Aliás, as eleições municipais de 2000 é que deram o sinal de que o PT poderia ganhar a eleição presidencial. Isso foi imediatamente percebido pelo embaixador americano no país à época, amigo de [Bill] Clinton, que convidou José Dirceu a Washington.
Essa eleição municipal será importante, e o Lula percebeu isso, está empenhado na campanha da Marta [Suplicy, prefeita de São Paulo] e na eleição como um todo. Foi um erro que o Fernando Henrique cometeu, de não se empenhar nas eleições municipais.

Folha - O PT participou ativamente da Internacional Socialista com o argumento de que aqueles partidos têm penetração na sociedade. Isso ajuda a política externa?
Alencastro -
O conhecimento da política externa pela opinião pública em geral é muito relativo, tanto na Europa quanto nos EUA. Os jornais cobrem, mas a opinião pública não tem idéia. O Brasil tem uma visibilidade grande, de país democrático e com instituições sólidas, o que vem desde o impeachment do [Fernando] Collor -feito dentro das regras constitucionais. Essa percepção é permanente aqui.

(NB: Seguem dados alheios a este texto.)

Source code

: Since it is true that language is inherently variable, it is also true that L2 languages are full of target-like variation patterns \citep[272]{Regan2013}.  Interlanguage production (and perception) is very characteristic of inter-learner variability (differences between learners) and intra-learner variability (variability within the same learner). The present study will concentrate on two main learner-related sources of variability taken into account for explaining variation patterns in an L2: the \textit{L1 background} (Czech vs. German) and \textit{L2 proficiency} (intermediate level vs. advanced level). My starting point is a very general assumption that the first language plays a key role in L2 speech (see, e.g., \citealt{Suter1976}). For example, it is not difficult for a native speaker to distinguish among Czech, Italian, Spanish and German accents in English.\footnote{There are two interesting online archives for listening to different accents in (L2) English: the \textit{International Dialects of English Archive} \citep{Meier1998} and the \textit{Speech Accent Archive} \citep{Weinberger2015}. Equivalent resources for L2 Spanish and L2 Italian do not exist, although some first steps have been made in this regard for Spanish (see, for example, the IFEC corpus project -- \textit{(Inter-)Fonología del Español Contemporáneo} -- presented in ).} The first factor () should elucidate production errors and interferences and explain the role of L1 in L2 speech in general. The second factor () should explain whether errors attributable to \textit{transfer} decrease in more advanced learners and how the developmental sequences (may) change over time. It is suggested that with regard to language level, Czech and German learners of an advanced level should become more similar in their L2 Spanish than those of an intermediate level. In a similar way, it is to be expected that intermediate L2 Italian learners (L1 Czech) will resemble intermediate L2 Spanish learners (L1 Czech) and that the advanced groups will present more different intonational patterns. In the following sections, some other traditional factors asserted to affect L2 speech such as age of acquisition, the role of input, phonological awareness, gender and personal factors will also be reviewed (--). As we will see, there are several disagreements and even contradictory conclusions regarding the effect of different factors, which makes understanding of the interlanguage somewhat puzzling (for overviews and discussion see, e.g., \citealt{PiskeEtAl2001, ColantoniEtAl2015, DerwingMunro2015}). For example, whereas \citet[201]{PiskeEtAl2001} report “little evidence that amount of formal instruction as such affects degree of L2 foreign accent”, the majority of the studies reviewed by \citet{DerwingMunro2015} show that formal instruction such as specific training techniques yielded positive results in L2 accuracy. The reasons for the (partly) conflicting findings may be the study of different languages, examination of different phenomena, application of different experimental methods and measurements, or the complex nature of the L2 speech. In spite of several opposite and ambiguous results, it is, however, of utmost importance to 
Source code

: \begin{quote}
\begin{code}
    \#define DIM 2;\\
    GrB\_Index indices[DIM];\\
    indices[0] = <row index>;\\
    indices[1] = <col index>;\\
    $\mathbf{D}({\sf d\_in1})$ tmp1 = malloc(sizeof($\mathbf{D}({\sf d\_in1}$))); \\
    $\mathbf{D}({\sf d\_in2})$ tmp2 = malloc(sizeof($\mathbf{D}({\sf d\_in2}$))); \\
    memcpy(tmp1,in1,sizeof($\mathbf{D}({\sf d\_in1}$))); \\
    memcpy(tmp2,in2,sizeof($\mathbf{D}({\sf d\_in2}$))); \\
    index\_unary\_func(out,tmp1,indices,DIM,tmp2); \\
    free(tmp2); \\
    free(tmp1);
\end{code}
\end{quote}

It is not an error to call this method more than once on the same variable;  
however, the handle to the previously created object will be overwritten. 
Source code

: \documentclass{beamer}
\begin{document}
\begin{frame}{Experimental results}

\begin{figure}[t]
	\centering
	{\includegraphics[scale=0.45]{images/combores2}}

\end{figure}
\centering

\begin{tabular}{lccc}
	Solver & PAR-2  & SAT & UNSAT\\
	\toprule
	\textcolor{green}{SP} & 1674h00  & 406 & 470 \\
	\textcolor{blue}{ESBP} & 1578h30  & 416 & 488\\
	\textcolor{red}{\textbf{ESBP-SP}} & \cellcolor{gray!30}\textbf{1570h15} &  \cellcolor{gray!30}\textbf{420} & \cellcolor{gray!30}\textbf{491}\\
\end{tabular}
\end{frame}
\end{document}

Folha - Mas essa rede e essas percepções ajudam concretamente?
Alencastro -
Não. Acho que não. No caso concreto da agricultura, ela é um problema, no caso da França, de civilização até.
Mesmo a agricultura sendo subvencionada do jeito que é, não passa pela cabeça de ninguém que a França não tenha mais camponeses, agricultores. A cultura camponesa é um elemento constitutivo da cultura francesa. Foram eles que fizeram as catedrais, a Notre Dame. A cultura rural está entranhada na história do país há 2.000 anos, e não é porque você tem uma concorrência internacional que eles vão largar essa política [de subsídios].

Folha - Eles não vão ter benevolência com os interesses do sul?
Alencastro -
Nenhuma.

Folha - O efeito dessa rede, que o Lula e o PT têm, é qual então?
Alencastro -
Serve para que os dossiês sejam mais bem apresentados. Você fica sabendo melhor as posições dos países. Em Cancún, por exemplo [em setembro, numa das etapas de negociação da Organização Mundial do Comércio, quando o Brasil e outros países pobres apresentaram posições antagônicas às dos EUA e Europa], houve uma primeira tentativa, iniciada pelos americanos, de mostrar a posição do Brasil como porra-louca e intransigente. Ao fio das semanas, as posições do Brasil apareceram mais bem explicadas.